Sanofi va aller chercher de la croissance externe dans les pays émergents

Le laboratoire pharmaceutique compte sur des futures acquisitions pour se redresser après les résultats décevants du deuxième trimestre
Pierre Tubiana

Sanofi entend plus que jamais réaliser des acquisitions notamment sur les marchés émergents afin de relancer sa croissance, a indiqué Christopher Viehbacher, le directeur général du premier fabricant français de médicaments lors de la présentation des résultats semestriels.
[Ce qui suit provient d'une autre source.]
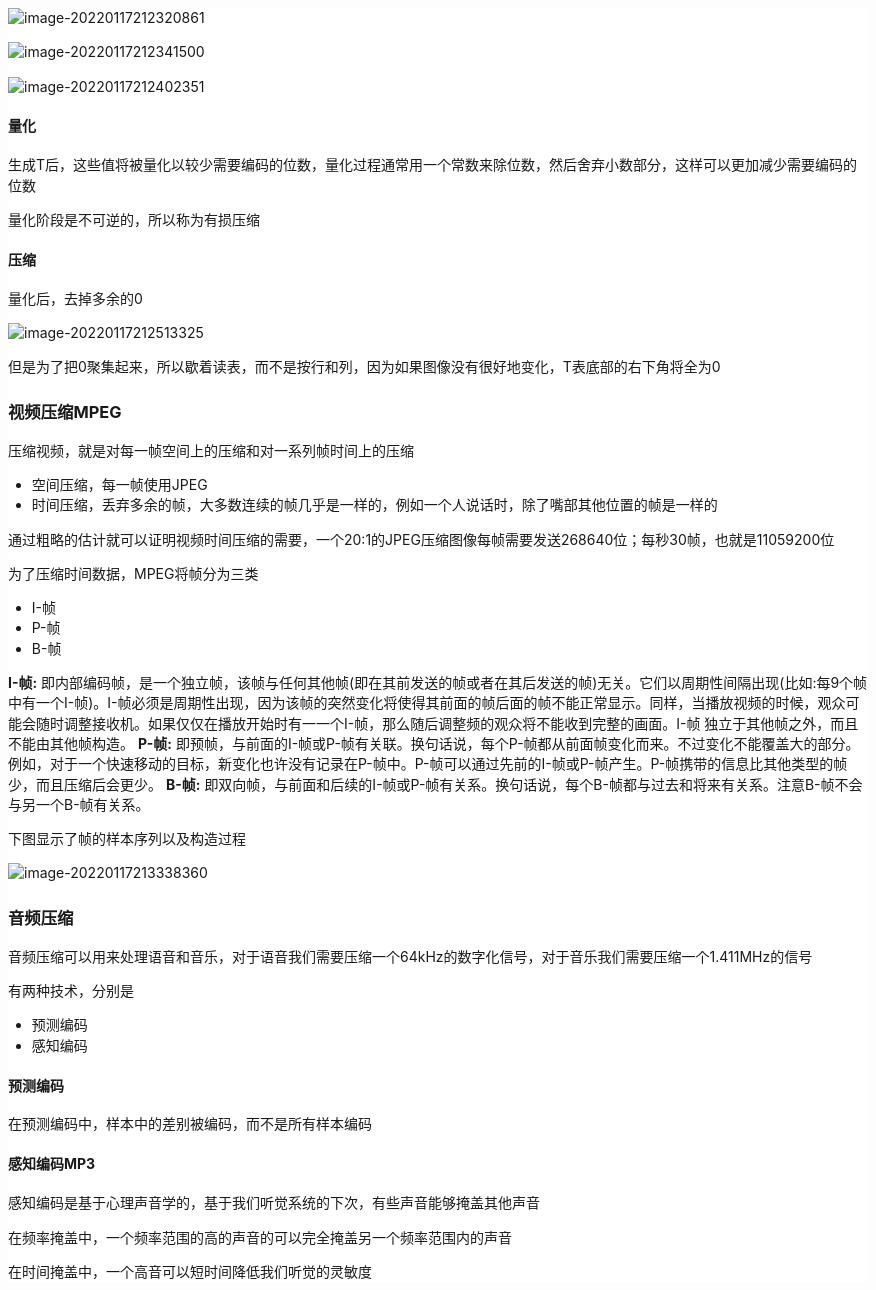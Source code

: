 ![image-20220117212320861](pic/pic14.png)

![image-20220117212341500](pic/pic15.png)

![image-20220117212402351](pic/pic16.png)

#### 量化

生成T后，这些值将被量化以较少需要编码的位数，量化过程通常用一个常数来除位数，然后舍弃小数部分，这样可以更加减少需要编码的位数

量化阶段是不可逆的，所以称为有损压缩

#### 压缩

量化后，去掉多余的0

![image-20220117212513325](pic/pic17.png)

但是为了把0聚集起来，所以歇着读表，而不是按行和列，因为如果图像没有很好地变化，T表底部的右下角将全为0

### 视频压缩MPEG

压缩视频，就是对每一帧空间上的压缩和对一系列帧时间上的压缩

- 空间压缩，每一帧使用JPEG
- 时间压缩，丢弃多余的帧，大多数连续的帧几乎是一样的，例如一个人说话时，除了嘴部其他位置的帧是一样的

通过粗略的估计就可以证明视频时间压缩的需要，一个20:1的JPEG压缩图像每帧需要发送268640位；每秒30帧，也就是11059200位

为了压缩时间数据，MPEG将帧分为三类

- I-帧
- P-帧
- B-帧

**I-帧:** 即内部编码帧，是一个独立帧，该帧与任何其他帧(即在其前发送的帧或者在其后发送的帧)无关。它们以周期性间隔出现(比如:每9个帧中有一个I-帧)。I-帧必须是周期性出现，因为该帧的突然变化将使得其前面的帧后面的帧不能正常显示。同样，当播放视频的时候，观众可能会随时调整接收机。如果仅仅在播放开始时有一一个I-帧，那么随后调整频的观众将不能收到完整的画面。I-帧 独立于其他帧之外，而且不能由其他帧构造。
**P-帧:** 即预帧，与前面的I-帧或P-帧有关联。换句话说，每个P-帧都从前面帧变化而来。不过变化不能覆盖大的部分。例如，对于一个快速移动的目标，新变化也许没有记录在P-帧中。P-帧可以通过先前的I-帧或P-帧产生。P-帧携带的信息比其他类型的帧少，而且压缩后会更少。
**B-帧:** 即双向帧，与前面和后续的I-帧或P-帧有关系。换句话说，每个B-帧都与过去和将来有关系。注意B-帧不会与另一个B-帧有关系。

下图显示了帧的样本序列以及构造过程

![image-20220117213338360](pic/pic18.png)

### 音频压缩

音频压缩可以用来处理语音和音乐，对于语音我们需要压缩一个64kHz的数字化信号，对于音乐我们需要压缩一个1.411MHz的信号

有两种技术，分别是

- 预测编码
- 感知编码

#### 预测编码

在预测编码中，样本中的差别被编码，而不是所有样本编码

#### 感知编码MP3

感知编码是基于心理声音学的，基于我们听觉系统的下次，有些声音能够掩盖其他声音

在频率掩盖中，一个频率范围的高的声音的可以完全掩盖另一个频率范围内的声音

在时间掩盖中，一个高音可以短时间降低我们听觉的灵敏度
Le groupe, qui a vécu un deuxième trimestre éprouvant avec un recul prononcé de son bénéfice, entend parvenir à un redressement dès le second semestre 2013. Son bénéfice net a reculé de 23,4% à 1,47 milliard d’euros entre avril et juin 2013, en raison de la concurrence des génériques. Le laboratoire, qui prévoit une baisse de son bénéfice net par action de 7% à 10% cette année par rapport à 2012, a enregistré un chiffre d’affaire en régression de 6,3% à environ 8 milliards d’euros.

Sanofi a déjà commencé à rechercher des proies possibles. Fin juillet, des négociations auraient été nouées entre le laboratoire et l’indien Elder Pharmaceuticals sur une possible reprise de l’activité de formulation estimée entre 400 et 450 millions d’euros. Si elle se concrétise, l’opération suivrait l’acquisition en décembre 2012 de la division de santé animale de l’entreprise indienne Dosch Pharmaceuticals pour un montant non dévoilé.

«Le deuxième trimestre a été difficile. Comme prévu, c'était le dernier trimestre se comparant à un niveau élevé l’année passée à cause de l’effet résiduel des pertes d’exclusivité», a plaidé Christopher Viehbacher. Inférieurs au consensus des analystes, les résultats de Sanofi portent également la trace du moindre dynamisme de certains marchés émergents où le chiffre d’affaires a globalement baissé de 2,3% à environ 2,67 milliards.

A la suite d’une mauvaise gestion, Sanofi a dû procéder à un réajustement de son stock de produits génériques au Brésil, jugé excessif, ce qui a ponctionné ses revenus nets de 122 millions d’euros. L’autre cause de la baisse de régime du groupe provient d’un faible développement des «plates-formes de croissance» (71,4% du chiffre d’affaires total consolidé) qui ont connu une progression de 2,5% de leur chiffre d’affaires à environ 5,72 milliards d’euros.

La morosité dont souffre Sanofi frappe plusieurs des acteurs du secteur. Ainsi AstraZeneca, deuxième groupe pharmaceutique britannique, a vu ses ventes baisser de 6% au deuxième trimestre en raison du passage dans le domaine public de certains médicaments et d’une imposition plus lourde qui a pénalisé le bénéfice de près d’un quart.